As I advanced to Group Design Manager, Platform and Services in Web & Mobile, BlizzCon’s platform success laid the foundation for the launch of the Overwatch League Mobile App and the Blizzard Esports Mobile App. This was made possible through a strategic shift to a structured content platform and the development of the Esports platform, which enabled seamless data, stats, and status updates from game servers to clients. Achieving this required months of cross-functional collaboration and cross-company alignment, progressing toward a more unified and scalable approach across Blizzard’s disparate systems.
World of Warcraft Legion Companion, Blizzard Esports Mobile App and annual evoutions of the BlizzCon App (with event promos)
Bringing platforms together
The Overwatch League Mobile App leveraged mobile’s unique strengths to drive significant engagement, but its true success lay in its exceptional week-over-week retention, which played a key role in the league’s early viewership growth.
This app serves as a prime example of multiple platforms and services working in unison to achieve a common goal. It seamlessly integrated our video streaming technology, game server communication, viewership incentives pipeline, live stats through the Esports platform, and dynamic content delivery via the content platform—creating a comprehensive and engaging experience for fans.
Overwatch League Mobile App (including live stats, video, news, fantasy pick em', viewership incentives)
Driving Data & Integration Services and Mobile Readiness
Unifying mobile & platform data strategy
In 2018, Web & Mobile and Battle.net merged into B&OP (Battle.net & Online Products), and I transitioned from Group Design Manager to Group Product Manager. My new role focused on Data & Integration Services, overseeing critical Battle.net Platform teams responsible for:
Telemetry (the Big Data pipeline) - Ingest, Enrichment and Routing
Near-Real-Time (NRT) processing
Monitoring & Exception Reporting
Viewership Incentives Processing
Mobile SDKs & IoT Connections
3rd Party Messaging Gateway
Long-Term Data Storage
This was a pivotal moment as multiple career streams began to converge. Drawing from my big data experience at Upsight and my passion for mobile, I was tapped to lead Mobile Readiness—a cross-company, cross-org executive initiative. This strategy unified mobile and cross-platform technology infrastructure into a single program, coordinating across all game teams, including Diablo Immortal, Overwatch 2, Call of Duty: Warzone, Warcraft Rumble and more.

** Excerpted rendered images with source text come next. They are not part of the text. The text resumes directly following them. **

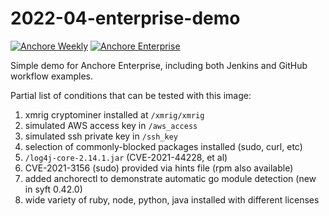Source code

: # 2022-04-enterprise-demo 

[![Anchore Weekly](https://github.com/pvnovarese/2022-04-suse-demo/actions/workflows/anchore-weekly.yaml/badge.svg)](https://github.com/pvnovarese/2022-04-suse-demo/actions/workflows/anchore-weekly.yaml) [![Anchore Enterprise](https://github.com/pvnovarese/2022-04-suse-demo/actions/workflows/anchore-enterprise.yaml/badge.svg)](https://github.com/pvnovarese/2022-04-suse-demo/actions/workflows/anchore-enterprise.yaml)

Simple demo for Anchore Enterprise, including both Jenkins and GitHub workflow examples.

Partial list of conditions that can be tested with this image:

1. xmrig cryptominer installed at `/xmrig/xmrig`
2. simulated AWS access key in `/aws_access`
3. simulated ssh private key in `/ssh_key`
4. selection of commonly-blocked packages installed (sudo, curl, etc)
5. `/log4j-core-2.14.1.jar` (CVE-2021-44228, et al)
6. CVE-2021-3156 (sudo) provided via hints file (rpm also available)
7. added anchorectl to demonstrate automatic go module detection (new in syft 0.42.0)
8. wide variety of ruby, node, python, java installed with different licenses
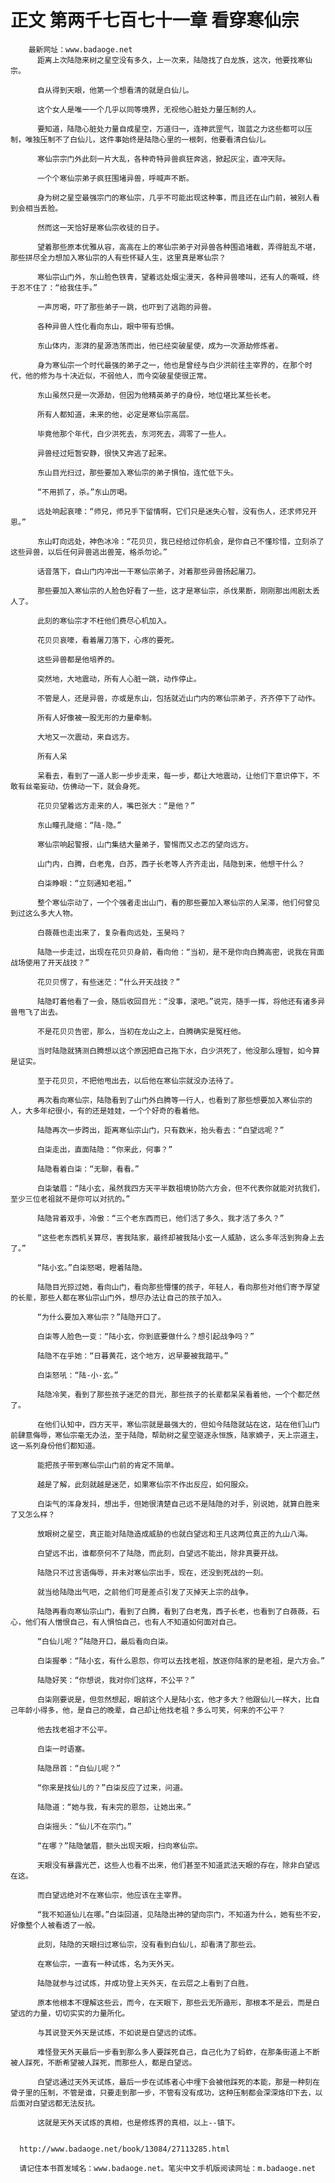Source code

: # 正文 第两千七百七十一章 看穿寒仙宗
        最新网址：www.badaoge.net
          距离上次陆隐来树之星空没有多久，上一次来，陆隐找了白龙族，这次，他要找寒仙宗。
      
          自从得到天眼，他第一个想看清的就是白仙儿。
      
          这个女人是唯一一个几乎以同等境界，无视他心脏处力量压制的人。
      
          要知道，陆隐心脏处力量自成星空，万道归一，连神武罡气，珈蓝之力这些都可以压制，唯独压制不了白仙儿，这件事始终是陆隐心里的一根刺，他要看清白仙儿。
      
          寒仙宗宗门外此刻一片大乱，各种奇特异兽疯狂奔逃，掀起灰尘，直冲天际。
      
          一个个寒仙宗弟子疯狂围堵异兽，呼喊声不断。
      
          身为树之星空最强宗门的寒仙宗，几乎不可能出现这种事，而且还在山门前，被别人看到会相当丢脸。
      
          然而这一天恰好是寒仙宗收徒的日子。
      
          望着那些原本优雅从容，高高在上的寒仙宗弟子对异兽各种围追堵截，弄得脏乱不堪，那些拼尽全力想加入寒仙宗的人有些怀疑人生，这里真是寒仙宗？
      
          寒仙宗山门外，东山脸色铁青，望着远处烟尘漫天，各种异兽嚎叫，还有人的嘶喊，终于忍不住了：“给我住手。”
      
          一声厉喝，吓了那些弟子一跳，也吓到了逃跑的异兽。
      
          各种异兽人性化看向东山，眼中带有恐惧。
      
          东山体内，澎湃的星源浩荡而出，他已经突破星使，成为一次源劫修炼者。
      
          身为寒仙宗一个时代最强的弟子之一，他也是曾经与白少洪前往主宰界的，在那个时代，他的修为与十决近似，不弱他人，而今突破星使很正常。
      
          东山虽然只是一次源劫，但因为他精英弟子的身份，地位堪比某些长老。
      
          所有人都知道，未来的他，必定是寒仙宗高层。
      
          毕竟他那个年代，白少洪死去，东河死去，凋零了一些人。
      
          异兽经过短暂安静，很快又奔逃了起来。
      
          东山目光扫过，那些要加入寒仙宗的弟子惧怕，连忙低下头。
      
          “不用抓了，杀。”东山厉喝。
      
          远处响起哀嚎：“师兄，师兄手下留情啊，它们只是迷失心智，没有伤人，还求师兄开恩。”
      
          东山盯向远处，神色冰冷：“花贝贝，我已经给过你机会，是你自己不懂珍惜，立刻杀了这些异兽，以后任何异兽逃出兽笼，格杀勿论。”
      
          话音落下，自山门内冲出一干寒仙宗弟子，对着那些异兽扬起屠刀。
      
          那些要加入寒仙宗的人脸色好看了一些，这才是寒仙宗，杀伐果断，刚刚那出闹剧太丢人了。
      
          此刻的寒仙宗才不枉他们费尽心机加入。
      
          花贝贝哀嚎，看着屠刀落下，心疼的要死。
      
          这些异兽都是他培养的。
      
          突然地，大地震动，所有人心脏一跳，动作停止。
      
          不管是人，还是异兽，亦或是东山，包括就近山门内的寒仙宗弟子，齐齐停下了动作。
      
          所有人好像被一股无形的力量牵制。
      
          大地又一次震动，来自远方。
      
          所有人呆
      
          呆看去，看到了一道人影一步步走来，每一步，都让大地震动，让他们下意识停下，不敢有丝毫妄动，仿佛动一下，就会身死。
      
          花贝贝望着远方走来的人，嘴巴张大：“是他？”
      
          东山瞳孔陡缩：“陆-隐。”
      
          寒仙宗响起警报，山门集结大量弟子，警惕而又忐忑的望向远方。
      
          山门内，白腾，白老鬼，白苏，西子长老等人齐齐走出，陆隐到来，他想干什么？
      
          白柒睁眼：“立刻通知老祖。”
      
          整个寒仙宗动了，一个个强者走出山门，看的那些要加入寒仙宗的人呆滞，他们何曾见到过这么多大人物。
      
          白薇薇也走出来了，复杂看向远处，玉昊吗？
      
          陆隐一步走过，出现在花贝贝身前，看向他：“当初，是不是你向白腾高密，说我在背面战场使用了开天战技？”
      
          花贝贝愣了，有些迷茫：“什么开天战技？”
      
          陆隐盯着他看了一会，随后收回目光：“没事，滚吧。”说完，随手一挥，将他还有诸多异兽甩飞了出去。
      
          不是花贝贝告密，那么，当初在龙山之上，白腾确实是冤枉他。
      
          当时陆隐就猜测白腾想以这个原因把自己拖下水，白少洪死了，他没那么理智，如今算是证实。
      
          至于花贝贝，不把他甩出去，以后他在寒仙宗就没办法待了。
      
          再次看向寒仙宗，陆隐看到了山门外白腾等一行人，也看到了那些想要加入寒仙宗的人，大多年纪很小，有的还是娃娃，一个个好奇的看着他。
      
          陆隐再次一步跨出，距离寒仙宗山门，只有数米，抬头看去：“白望远呢？”
      
          白柒走出，直面陆隐：“你来此，何事？”
      
          陆隐看着白柒：“无聊，看看。”
      
          白柒皱眉：“陆小玄，虽然我四方天平半数祖境协防六方会，但不代表你就能对抗我们，至少三位老祖就不是你可以对抗的。”
      
          陆隐背着双手，冷傲：“三个老东西而已，他们活了多久，我才活了多久？”
      
          “这些老东西机关算尽，害我陆家，最终却被我陆小玄一人威胁，这么多年活到狗身上去了。”
      
          “陆小玄。”白柒怒喝，瞪着陆隐。
      
          陆隐目光掠过她，看向山门，看向那些懵懂的孩子，年轻人，看向那些对他们寄予厚望的长辈，那些人都在寒仙宗山门外，想尽办法让自己的孩子加入。
      
          “为什么要加入寒仙宗？”陆隐开口了。
      
          白柒等人脸色一变：“陆小玄，你到底要做什么？想引起战争吗？”
      
          陆隐不在乎她：“日暮黄花，这个地方，迟早要被我踏平。”
      
          白柒怒吼：“陆-小-玄。”
      
          陆隐冷笑，看到了那些孩子迷茫的目光，那些孩子的长辈都呆呆看着他，一个个都茫然了。
      
          在他们认知中，四方天平，寒仙宗就是最强大的，但如今陆隐就站在这，站在他们山门前肆意侮辱，寒仙宗毫无办法，至于陆隐，帮助树之星空驱逐永恒族，陆家嫡子，天上宗道主，这一系列身份他们都知道。
      
          能把孩子带到寒仙宗山门前的肯定不简单。
      
          越是了解，此刻就越是迷茫，如果寒仙宗不作出反应，如何服众。
      
          白柒气的浑身发抖，想出手，但她很清楚自己远不是陆隐的对手，别说她，就算白胜来了又怎么样？
      
          放眼树之星空，真正能对陆隐造成威胁的也就白望远和王凡这两位真正的九山八海。
      
          白望远不出，谁都奈何不了陆隐，而此刻，白望远不能出，除非真要开战。
      
          陆隐只不过言语侮辱，并未对寒仙宗出手，现在，还没到死战的一刻。
      
          就当给陆隐出气吧，之前他们可是差点引发了灭掉天上宗的战争。
      
          陆隐再看向寒仙宗山门，看到了白腾，看到了白老鬼，西子长老，也看到了白薇薇，石心，他们有人憎恨自己，有人惧怕自己，也有人不知道如何面对自己。
      
          “白仙儿呢？”陆隐开口，最后看向白柒。
      
          白柒握拳：“陆小玄，有什么恩怨，你可以去找老祖，放逐你陆家的是老祖，是六方会。”
      
          陆隐好笑：“你想说，我对你们这样，不公平？”
      
          白柒刚要说是，但忽然想起，眼前这个人是陆小玄，他才多大？他跟仙儿一样大，比自己年龄小得多，他，是自己的晚辈，自己却让他找老祖？多么可笑，何来的不公平？
      
          他去找老祖才不公平。
      
          白柒一时语塞。
      
          陆隐昂首：“白仙儿呢？”
      
          “你来是找仙儿的？”白柒反应了过来，问道。
      
          陆隐道：“她与我，有未完的恩怨，让她出来。”
      
          白柒摇头：“仙儿不在宗门。”
      
          “在哪？”陆隐皱眉，额头出现天眼，扫向寒仙宗。
      
          天眼没有暴露光芒，这些人也看不出来，他们甚至不知道武法天眼的存在，除非白望远在这。
      
          而白望远绝对不在寒仙宗，他应该在主宰界。
      
          “我不知道仙儿在哪。”白柒回道，见陆隐出神的望向宗门，不知道为什么，她有些不安，好像整个人被看透了一般。
      
          此刻，陆隐的天眼扫过寒仙宗，没有看到白仙儿，却看清了那些云。
      
          在寒仙宗，一直有一种试炼，名为天外天。
      
          陆隐就参与过试炼，并成功登上天外天，在云层之上看到了白胜。
      
          原本他根本不理解这些云，而今，在天眼下，那些云无所遁形，那根本不是云，而是白望远的力量，切切实实的力量所化。
      
          与其说登天外天是试炼，不如说是白望远的试炼。
      
          难怪登天外天最后一步看到那么多人要踩死自己，自己化为了蚂蚱，在那条街道上不断被人踩死，不断希望被人踩死，而那些人，都是白望远。
      
          白望远通过天外天试炼，最后一步在试练者心中埋下会被他踩死的本能，那是一种刻在骨子里的压制，不管是谁，只要走到那一步，不管有没有成功，这种压制都会深深烙印下去，以后面对白望远都无法反抗。
      
          这就是天外天试炼的真相，也是修炼界的真相，以上--镇下。
      
      
      http://www.badaoge.net/book/13084/27113285.html
      
      请记住本书首发域名：www.badaoge.net。笔尖中文手机版阅读网址：m.badaoge.net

This effort helped align Blizzard’s platform strategy across PC and mobile, ensuring seamless integration across its biggest franchises.
Various examples of game features that Mobile Readiness powers or enables ( data, viewership incentives, crossplay, mobile messaging, shop, events, etc.)
My Takeaways
Collaboration is about helping others
Most of my work at Blizzard required dozens of teams and organizations to get aligned. I achieved this first and foremost by asking each and every team - how can I help? What goals do YOU need to achieve?
Know your stuff
Between my design and product work at Blizzard - all of it required deep understanding of how Blizzard systems work, how they fit together, what the strengths and weaknesses were. I don't need to build it but I do need to understand it. You can't phone it in, you have to do your homework.
Find what brings you energy (and burns it)
I learned a lot about burnout at Blizzard. I work a lot. I love to work but I learned that burnout comes from taking more energy than you get. Aligning the right activities and balancing the hard ones is key.
Align expectations and accountability
Many performance and collaboration issues come from failure to align expectations and missed understanding which of those will be checked and how. When people and their colleagues are on the same page - collaboration thrives.